▶ _Data under study_
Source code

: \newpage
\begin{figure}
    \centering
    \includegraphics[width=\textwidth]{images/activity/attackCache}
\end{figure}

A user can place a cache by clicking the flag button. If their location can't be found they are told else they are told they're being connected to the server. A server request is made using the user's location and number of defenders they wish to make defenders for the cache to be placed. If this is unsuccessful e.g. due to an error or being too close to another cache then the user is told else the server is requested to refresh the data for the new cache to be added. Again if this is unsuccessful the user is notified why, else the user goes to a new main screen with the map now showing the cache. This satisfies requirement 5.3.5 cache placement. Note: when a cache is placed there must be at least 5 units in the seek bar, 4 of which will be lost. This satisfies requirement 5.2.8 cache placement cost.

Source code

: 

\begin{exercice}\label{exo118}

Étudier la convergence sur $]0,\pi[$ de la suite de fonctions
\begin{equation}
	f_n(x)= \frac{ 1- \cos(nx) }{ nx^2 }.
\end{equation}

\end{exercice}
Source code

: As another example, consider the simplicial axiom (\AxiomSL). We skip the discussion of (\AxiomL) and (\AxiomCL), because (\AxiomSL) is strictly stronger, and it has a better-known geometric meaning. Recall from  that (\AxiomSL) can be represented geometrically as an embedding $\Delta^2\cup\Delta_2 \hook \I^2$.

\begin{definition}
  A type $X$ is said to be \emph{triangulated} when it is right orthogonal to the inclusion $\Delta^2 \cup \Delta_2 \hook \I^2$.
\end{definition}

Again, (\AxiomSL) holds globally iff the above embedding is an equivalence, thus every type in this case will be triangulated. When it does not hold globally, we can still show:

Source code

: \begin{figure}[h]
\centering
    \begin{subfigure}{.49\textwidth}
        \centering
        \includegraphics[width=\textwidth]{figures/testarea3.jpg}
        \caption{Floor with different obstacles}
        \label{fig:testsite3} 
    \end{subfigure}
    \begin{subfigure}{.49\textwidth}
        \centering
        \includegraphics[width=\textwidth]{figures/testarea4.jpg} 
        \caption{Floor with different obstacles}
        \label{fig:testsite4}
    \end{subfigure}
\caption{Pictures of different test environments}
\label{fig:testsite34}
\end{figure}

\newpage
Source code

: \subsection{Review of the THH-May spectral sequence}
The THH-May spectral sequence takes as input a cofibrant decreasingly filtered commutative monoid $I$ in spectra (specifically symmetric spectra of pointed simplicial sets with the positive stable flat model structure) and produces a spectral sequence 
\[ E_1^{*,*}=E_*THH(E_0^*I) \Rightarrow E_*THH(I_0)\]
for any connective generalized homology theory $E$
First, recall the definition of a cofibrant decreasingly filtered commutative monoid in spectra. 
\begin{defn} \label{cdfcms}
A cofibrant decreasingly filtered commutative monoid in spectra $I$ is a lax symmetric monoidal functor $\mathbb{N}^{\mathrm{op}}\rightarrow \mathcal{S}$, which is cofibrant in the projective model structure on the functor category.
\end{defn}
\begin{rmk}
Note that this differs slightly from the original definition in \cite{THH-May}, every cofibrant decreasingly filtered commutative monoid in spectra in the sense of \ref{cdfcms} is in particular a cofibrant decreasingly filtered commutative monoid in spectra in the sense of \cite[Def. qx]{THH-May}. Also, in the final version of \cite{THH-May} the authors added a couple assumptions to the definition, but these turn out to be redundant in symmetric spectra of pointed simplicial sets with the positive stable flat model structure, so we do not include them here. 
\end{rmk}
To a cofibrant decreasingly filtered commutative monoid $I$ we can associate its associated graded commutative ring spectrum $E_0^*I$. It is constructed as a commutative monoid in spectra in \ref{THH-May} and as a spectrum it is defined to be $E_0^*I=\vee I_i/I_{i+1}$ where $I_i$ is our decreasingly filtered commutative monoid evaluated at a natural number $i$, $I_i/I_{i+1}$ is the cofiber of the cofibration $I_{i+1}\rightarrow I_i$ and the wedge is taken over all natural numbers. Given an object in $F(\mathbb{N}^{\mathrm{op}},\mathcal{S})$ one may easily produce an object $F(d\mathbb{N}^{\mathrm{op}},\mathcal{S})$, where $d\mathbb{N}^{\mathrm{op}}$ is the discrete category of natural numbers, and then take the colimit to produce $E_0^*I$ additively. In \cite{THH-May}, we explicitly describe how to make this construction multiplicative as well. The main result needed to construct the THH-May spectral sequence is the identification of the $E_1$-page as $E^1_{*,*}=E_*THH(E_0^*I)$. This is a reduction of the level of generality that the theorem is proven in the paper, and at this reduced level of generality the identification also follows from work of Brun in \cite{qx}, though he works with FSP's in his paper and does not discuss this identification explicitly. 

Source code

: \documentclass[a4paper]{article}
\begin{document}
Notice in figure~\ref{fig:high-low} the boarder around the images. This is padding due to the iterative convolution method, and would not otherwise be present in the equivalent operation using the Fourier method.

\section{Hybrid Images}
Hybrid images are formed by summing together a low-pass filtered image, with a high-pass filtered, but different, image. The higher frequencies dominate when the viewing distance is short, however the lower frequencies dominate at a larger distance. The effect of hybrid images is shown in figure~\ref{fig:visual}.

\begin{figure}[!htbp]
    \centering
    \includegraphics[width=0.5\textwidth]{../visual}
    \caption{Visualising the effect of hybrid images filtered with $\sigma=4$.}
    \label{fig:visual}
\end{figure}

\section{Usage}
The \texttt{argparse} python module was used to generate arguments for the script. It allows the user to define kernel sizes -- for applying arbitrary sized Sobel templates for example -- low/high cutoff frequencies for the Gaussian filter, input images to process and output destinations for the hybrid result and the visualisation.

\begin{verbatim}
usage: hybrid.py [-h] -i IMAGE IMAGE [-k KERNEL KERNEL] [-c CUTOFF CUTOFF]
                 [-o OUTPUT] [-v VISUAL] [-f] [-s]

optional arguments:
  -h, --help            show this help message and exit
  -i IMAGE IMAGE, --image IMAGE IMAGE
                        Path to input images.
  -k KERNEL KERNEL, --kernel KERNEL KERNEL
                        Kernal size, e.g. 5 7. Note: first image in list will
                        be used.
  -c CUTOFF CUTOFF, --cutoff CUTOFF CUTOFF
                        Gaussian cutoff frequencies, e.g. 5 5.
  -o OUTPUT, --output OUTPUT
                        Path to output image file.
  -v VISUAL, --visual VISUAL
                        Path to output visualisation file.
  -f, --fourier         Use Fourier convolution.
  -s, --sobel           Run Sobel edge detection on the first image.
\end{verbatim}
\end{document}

▶ _Goal of the exercise_
Everything in the listing should be written out exactly.

▶ _Answer to this task_
Source code

: \newpage
\begin{figure}
    \centering
    \includegraphics[width=\textwidth]{images/activity/attackCache}
\end{figure}

A user can place a cache by clicking the flag button. If their location can't be found they are told else they are told they're being connected to the server. A server request is made using the user's location and number of defenders they wish to make defenders for the cache to be placed. If this is unsuccessful e.g. due to an error or being too close to another cache then the user is told else the server is requested to refresh the data for the new cache to be added. Again if this is unsuccessful the user is notified why, else the user goes to a new main screen with the map now showing the cache. This satisfies requirement 5.3.5 cache placement. Note: when a cache is placed there must be at least 5 units in the seek bar, 4 of which will be lost. This satisfies requirement 5.2.8 cache placement cost.

Source code

: 

\begin{exercice}\label{exo118}

Étudier la convergence sur $]0,\pi[$ de la suite de fonctions
\begin{equation}
	f_n(x)= \frac{ 1- \cos(nx) }{ nx^2 }.
\end{equation}

\end{exercice}
Source code

: As another example, consider the simplicial axiom (\AxiomSL). We skip the discussion of (\AxiomL) and (\AxiomCL), because (\AxiomSL) is strictly stronger, and it has a better-known geometric meaning. Recall from  that (\AxiomSL) can be represented geometrically as an embedding $\Delta^2\cup\Delta_2 \hook \I^2$.

\begin{definition}
  A type $X$ is said to be \emph{triangulated} when it is right orthogonal to the inclusion $\Delta^2 \cup \Delta_2 \hook \I^2$.
\end{definition}

Again, (\AxiomSL) holds globally iff the above embedding is an equivalence, thus every type in this case will be triangulated. When it does not hold globally, we can still show:

Source code

: \begin{figure}[h]
\centering
    \begin{subfigure}{.49\textwidth}
        \centering
        \includegraphics[width=\textwidth]{figures/testarea3.jpg}
        \caption{Floor with different obstacles}
        \label{fig:testsite3} 
    \end{subfigure}
    \begin{subfigure}{.49\textwidth}
        \centering
        \includegraphics[width=\textwidth]{figures/testarea4.jpg} 
        \caption{Floor with different obstacles}
        \label{fig:testsite4}
    \end{subfigure}
\caption{Pictures of different test environments}
\label{fig:testsite34}
\end{figure}

\newpage
Source code

: \subsection{Review of the THH-May spectral sequence}
The THH-May spectral sequence takes as input a cofibrant decreasingly filtered commutative monoid $I$ in spectra (specifically symmetric spectra of pointed simplicial sets with the positive stable flat model structure) and produces a spectral sequence 
\[ E_1^{*,*}=E_*THH(E_0^*I) \Rightarrow E_*THH(I_0)\]
for any connective generalized homology theory $E$
First, recall the definition of a cofibrant decreasingly filtered commutative monoid in spectra. 
\begin{defn} \label{cdfcms}
A cofibrant decreasingly filtered commutative monoid in spectra $I$ is a lax symmetric monoidal functor $\mathbb{N}^{\mathrm{op}}\rightarrow \mathcal{S}$, which is cofibrant in the projective model structure on the functor category.
\end{defn}
\begin{rmk}
Note that this differs slightly from the original definition in \cite{THH-May}, every cofibrant decreasingly filtered commutative monoid in spectra in the sense of \ref{cdfcms} is in particular a cofibrant decreasingly filtered commutative monoid in spectra in the sense of \cite[Def. qx]{THH-May}. Also, in the final version of \cite{THH-May} the authors added a couple assumptions to the definition, but these turn out to be redundant in symmetric spectra of pointed simplicial sets with the positive stable flat model structure, so we do not include them here. 
\end{rmk}
To a cofibrant decreasingly filtered commutative monoid $I$ we can associate its associated graded commutative ring spectrum $E_0^*I$. It is constructed as a commutative monoid in spectra in \ref{THH-May} and as a spectrum it is defined to be $E_0^*I=\vee I_i/I_{i+1}$ where $I_i$ is our decreasingly filtered commutative monoid evaluated at a natural number $i$, $I_i/I_{i+1}$ is the cofiber of the cofibration $I_{i+1}\rightarrow I_i$ and the wedge is taken over all natural numbers. Given an object in $F(\mathbb{N}^{\mathrm{op}},\mathcal{S})$ one may easily produce an object $F(d\mathbb{N}^{\mathrm{op}},\mathcal{S})$, where $d\mathbb{N}^{\mathrm{op}}$ is the discrete category of natural numbers, and then take the colimit to produce $E_0^*I$ additively. In \cite{THH-May}, we explicitly describe how to make this construction multiplicative as well. The main result needed to construct the THH-May spectral sequence is the identification of the $E_1$-page as $E^1_{*,*}=E_*THH(E_0^*I)$. This is a reduction of the level of generality that the theorem is proven in the paper, and at this reduced level of generality the identification also follows from work of Brun in \cite{qx}, though he works with FSP's in his paper and does not discuss this identification explicitly. 

Source code

: \documentclass[a4paper]{article}
\begin{document}
Notice in figure~\ref{fig:high-low} the boarder around the images. This is padding due to the iterative convolution method, and would not otherwise be present in the equivalent operation using the Fourier method.

\section{Hybrid Images}
Hybrid images are formed by summing together a low-pass filtered image, with a high-pass filtered, but different, image. The higher frequencies dominate when the viewing distance is short, however the lower frequencies dominate at a larger distance. The effect of hybrid images is shown in figure~\ref{fig:visual}.

\begin{figure}[!htbp]
    \centering
    \includegraphics[width=0.5\textwidth]{../visual}
    \caption{Visualising the effect of hybrid images filtered with $\sigma=4$.}
    \label{fig:visual}
\end{figure}

\section{Usage}
The \texttt{argparse} python module was used to generate arguments for the script. It allows the user to define kernel sizes -- for applying arbitrary sized Sobel templates for example -- low/high cutoff frequencies for the Gaussian filter, input images to process and output destinations for the hybrid result and the visualisation.

\begin{verbatim}
usage: hybrid.py [-h] -i IMAGE IMAGE [-k KERNEL KERNEL] [-c CUTOFF CUTOFF]
                 [-o OUTPUT] [-v VISUAL] [-f] [-s]

optional arguments:
  -h, --help            show this help message and exit
  -i IMAGE IMAGE, --image IMAGE IMAGE
                        Path to input images.
  -k KERNEL KERNEL, --kernel KERNEL KERNEL
                        Kernal size, e.g. 5 7. Note: first image in list will
                        be used.
  -c CUTOFF CUTOFF, --cutoff CUTOFF CUTOFF
                        Gaussian cutoff frequencies, e.g. 5 5.
  -o OUTPUT, --output OUTPUT
                        Path to output image file.
  -v VISUAL, --visual VISUAL
                        Path to output visualisation file.
  -f, --fourier         Use Fourier convolution.
  -s, --sobel           Run Sobel edge detection on the first image.
\end{verbatim}
\end{document}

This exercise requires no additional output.